[Opening Source material section]

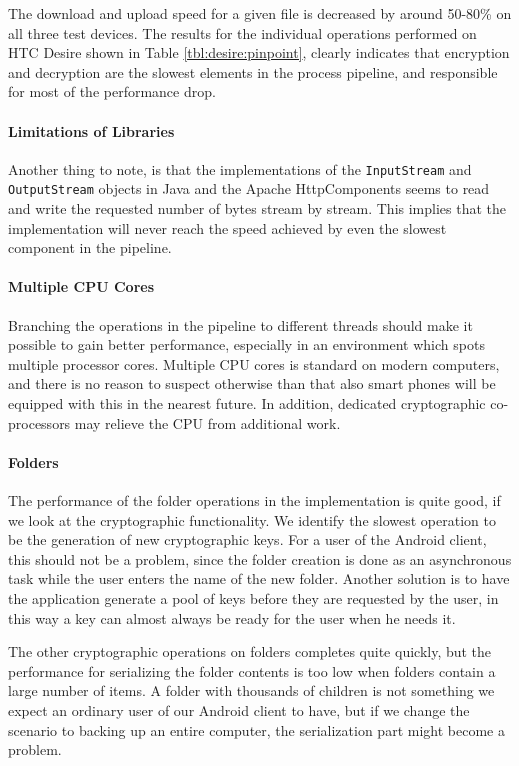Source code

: \documentclass[pdftex,english,10pt,b5paper,twoside]{book}
\begin{document}
The download and upload speed for a given file is decreased by around
50-80\% on all three test devices. The results for the individual operations
performed on HTC Desire shown in Table \ref{tbl:desire:pinpoint}, clearly
indicates that encryption and decryption are the slowest elements in the
process pipeline, and responsible for most of the performance drop. 

\paragraph{Limitations of Libraries} Another thing to note, is that the
implementations of the \texttt{InputStream} and \texttt{OutputStream}
objects in Java and the Apache HttpComponents seems to read and write the
requested number of bytes stream by stream. This implies that the
implementation will never reach the speed achieved by even the slowest
component in the pipeline.

\paragraph{Multiple CPU Cores} Branching the operations in the pipeline to
different threads should make it possible to gain better performance,
especially in an environment which spots multiple processor cores. Multiple
\ac{CPU} cores is standard on modern computers, and there is no reason to
suspect otherwise than that also smart phones will be equipped with this in the
nearest future. In addition, dedicated cryptographic co-processors may
relieve the \ac{CPU} from additional work.

\paragraph{Folders} The performance of the folder operations in the
implementation is quite good, if we look at the cryptographic
functionality. We identify the slowest operation to be the generation of
new cryptographic keys. For a user of the Android client, this should not be a
problem, since the folder creation is done as an asynchronous task while the
user enters the name of the new folder. Another solution is to have the
application generate a pool of keys before they are requested by the user, in
this way a key can almost always be ready for the user when he needs it.

The other cryptographic operations on folders completes quite quickly, but the
performance for serializing the folder contents is too low when folders contain
a large number of items. A folder with thousands of children is not
something we expect an ordinary user of our Android client to have, but if we
change the scenario to backing up an entire computer, the serialization part
might become a problem. 
\end{document}
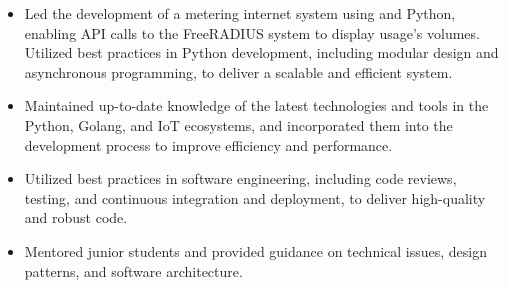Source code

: {\begin{itemize}
                  delivering a comprehensive and insightful dashboard for data analysis and decision-making.
            \item Led the development of a metering internet system using  and Python,
                  enabling API calls to the FreeRADIUS system to display usage's volumes.
                  Utilized best practices in Python development, including modular design and asynchronous programming,
                  to deliver a scalable and efficient system.
            \item Maintained up-to-date knowledge of the latest technologies and tools in the Python,
                  Golang, and IoT ecosystems, and incorporated them into the development process to improve efficiency and performance.
            \item Utilized best practices in software engineering, including code reviews, testing, and continuous
                  integration and deployment, to deliver high-quality and robust code.
            \item Mentored junior students and provided guidance on technical issues,
                  design patterns, and software architecture.
      \end{itemize}
}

[Closing Source material section]

## What you need to do
Restate the lines above exactly, from the one bearing "this way a key" through the final line of the material, both included, omitting pictures.

## Solved problem
this way a key can almost always be ready for the user when he needs it.

The other cryptographic operations on folders completes quite quickly, but the
performance for serializing the folder contents is too low when folders contain
a large number of items. A folder with thousands of children is not
something we expect an ordinary user of our Android client to have, but if we
change the scenario to backing up an entire computer, the serialization part
might become a problem. 
\end{document}
Source code

: {\begin{itemize}
                  delivering a comprehensive and insightful dashboard for data analysis and decision-making.
            \item Led the development of a metering internet system using  and Python,
                  enabling API calls to the FreeRADIUS system to display usage's volumes.
                  Utilized best practices in Python development, including modular design and asynchronous programming,
                  to deliver a scalable and efficient system.
            \item Maintained up-to-date knowledge of the latest technologies and tools in the Python,
                  Golang, and IoT ecosystems, and incorporated them into the development process to improve efficiency and performance.
            \item Utilized best practices in software engineering, including code reviews, testing, and continuous
                  integration and deployment, to deliver high-quality and robust code.
            \item Mentored junior students and provided guidance on technical issues,
                  design patterns, and software architecture.
      \end{itemize}
}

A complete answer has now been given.